:: Plain-text document sources ::
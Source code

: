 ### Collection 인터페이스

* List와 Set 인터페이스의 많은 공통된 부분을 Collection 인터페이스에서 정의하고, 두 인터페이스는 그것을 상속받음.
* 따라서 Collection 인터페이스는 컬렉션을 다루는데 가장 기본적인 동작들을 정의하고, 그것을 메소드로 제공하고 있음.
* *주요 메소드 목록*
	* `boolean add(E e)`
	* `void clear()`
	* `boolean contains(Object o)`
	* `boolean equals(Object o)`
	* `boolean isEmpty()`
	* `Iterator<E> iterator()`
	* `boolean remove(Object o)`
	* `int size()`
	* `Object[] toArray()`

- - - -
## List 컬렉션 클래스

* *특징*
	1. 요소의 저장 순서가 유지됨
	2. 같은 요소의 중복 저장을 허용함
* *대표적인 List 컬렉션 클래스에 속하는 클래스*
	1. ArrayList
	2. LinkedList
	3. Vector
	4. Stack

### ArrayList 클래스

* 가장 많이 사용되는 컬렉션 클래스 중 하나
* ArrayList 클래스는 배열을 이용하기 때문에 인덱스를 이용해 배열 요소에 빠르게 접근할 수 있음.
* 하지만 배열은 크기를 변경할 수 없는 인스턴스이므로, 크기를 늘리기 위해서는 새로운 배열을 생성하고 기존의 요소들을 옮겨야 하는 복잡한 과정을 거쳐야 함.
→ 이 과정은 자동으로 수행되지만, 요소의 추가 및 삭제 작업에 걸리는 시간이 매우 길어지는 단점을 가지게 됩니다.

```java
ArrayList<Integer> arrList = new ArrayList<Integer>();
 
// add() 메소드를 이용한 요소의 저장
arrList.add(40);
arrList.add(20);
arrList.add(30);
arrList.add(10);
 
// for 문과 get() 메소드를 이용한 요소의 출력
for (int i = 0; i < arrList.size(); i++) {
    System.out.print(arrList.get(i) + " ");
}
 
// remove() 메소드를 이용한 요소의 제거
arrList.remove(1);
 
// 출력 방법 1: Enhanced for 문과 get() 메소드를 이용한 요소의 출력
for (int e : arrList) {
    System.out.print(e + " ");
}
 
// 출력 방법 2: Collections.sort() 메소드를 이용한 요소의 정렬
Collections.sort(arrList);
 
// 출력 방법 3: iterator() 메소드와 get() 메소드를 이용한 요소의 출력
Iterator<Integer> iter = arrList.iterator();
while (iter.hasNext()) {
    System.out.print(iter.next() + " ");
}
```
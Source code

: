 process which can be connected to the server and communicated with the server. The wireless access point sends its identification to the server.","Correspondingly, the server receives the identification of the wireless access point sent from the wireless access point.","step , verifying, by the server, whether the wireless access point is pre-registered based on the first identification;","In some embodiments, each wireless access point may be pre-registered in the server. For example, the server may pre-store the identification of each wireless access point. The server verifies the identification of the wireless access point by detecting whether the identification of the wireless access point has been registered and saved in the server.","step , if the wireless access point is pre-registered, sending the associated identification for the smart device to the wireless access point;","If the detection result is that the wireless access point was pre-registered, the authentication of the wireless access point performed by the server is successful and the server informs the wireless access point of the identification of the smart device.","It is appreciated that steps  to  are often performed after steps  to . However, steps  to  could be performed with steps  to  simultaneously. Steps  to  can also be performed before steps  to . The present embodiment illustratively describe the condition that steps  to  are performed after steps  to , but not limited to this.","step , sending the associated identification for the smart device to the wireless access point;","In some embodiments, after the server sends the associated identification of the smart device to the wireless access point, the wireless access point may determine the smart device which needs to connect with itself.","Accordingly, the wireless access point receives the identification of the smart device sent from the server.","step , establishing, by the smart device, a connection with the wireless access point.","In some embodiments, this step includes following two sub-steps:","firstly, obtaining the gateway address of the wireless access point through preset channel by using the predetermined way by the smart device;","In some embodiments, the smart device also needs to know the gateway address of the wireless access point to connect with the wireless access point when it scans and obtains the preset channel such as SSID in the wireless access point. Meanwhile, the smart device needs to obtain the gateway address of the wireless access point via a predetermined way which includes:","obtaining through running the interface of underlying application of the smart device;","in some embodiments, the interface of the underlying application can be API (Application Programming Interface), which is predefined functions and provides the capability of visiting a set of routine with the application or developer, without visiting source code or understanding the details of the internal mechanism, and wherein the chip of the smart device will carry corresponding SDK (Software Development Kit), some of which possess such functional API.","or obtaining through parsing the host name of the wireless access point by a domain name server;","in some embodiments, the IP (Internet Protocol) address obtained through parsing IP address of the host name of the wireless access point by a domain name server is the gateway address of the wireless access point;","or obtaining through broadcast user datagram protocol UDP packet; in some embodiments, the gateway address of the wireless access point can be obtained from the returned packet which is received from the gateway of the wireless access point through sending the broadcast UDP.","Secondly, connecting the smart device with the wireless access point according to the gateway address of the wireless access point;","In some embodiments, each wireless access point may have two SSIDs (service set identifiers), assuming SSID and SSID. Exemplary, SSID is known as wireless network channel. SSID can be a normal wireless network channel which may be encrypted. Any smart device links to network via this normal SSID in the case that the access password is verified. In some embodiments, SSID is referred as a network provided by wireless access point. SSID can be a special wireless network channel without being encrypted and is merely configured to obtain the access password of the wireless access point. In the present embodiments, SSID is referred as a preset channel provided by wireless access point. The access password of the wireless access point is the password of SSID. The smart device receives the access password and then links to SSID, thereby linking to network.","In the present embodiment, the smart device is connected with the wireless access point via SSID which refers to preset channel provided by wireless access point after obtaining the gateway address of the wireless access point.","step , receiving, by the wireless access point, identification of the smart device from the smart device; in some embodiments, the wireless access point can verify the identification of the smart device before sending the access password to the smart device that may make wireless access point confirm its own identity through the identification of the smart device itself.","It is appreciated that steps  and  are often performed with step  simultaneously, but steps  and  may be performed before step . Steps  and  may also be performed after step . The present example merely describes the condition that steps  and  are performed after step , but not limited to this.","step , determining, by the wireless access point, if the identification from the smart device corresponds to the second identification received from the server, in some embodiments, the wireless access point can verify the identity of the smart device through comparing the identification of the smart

:: EXERCISE ::
Using the data above, count the lines that include "System" and write the number alone.

:: SOLVED EXERCISE ::
3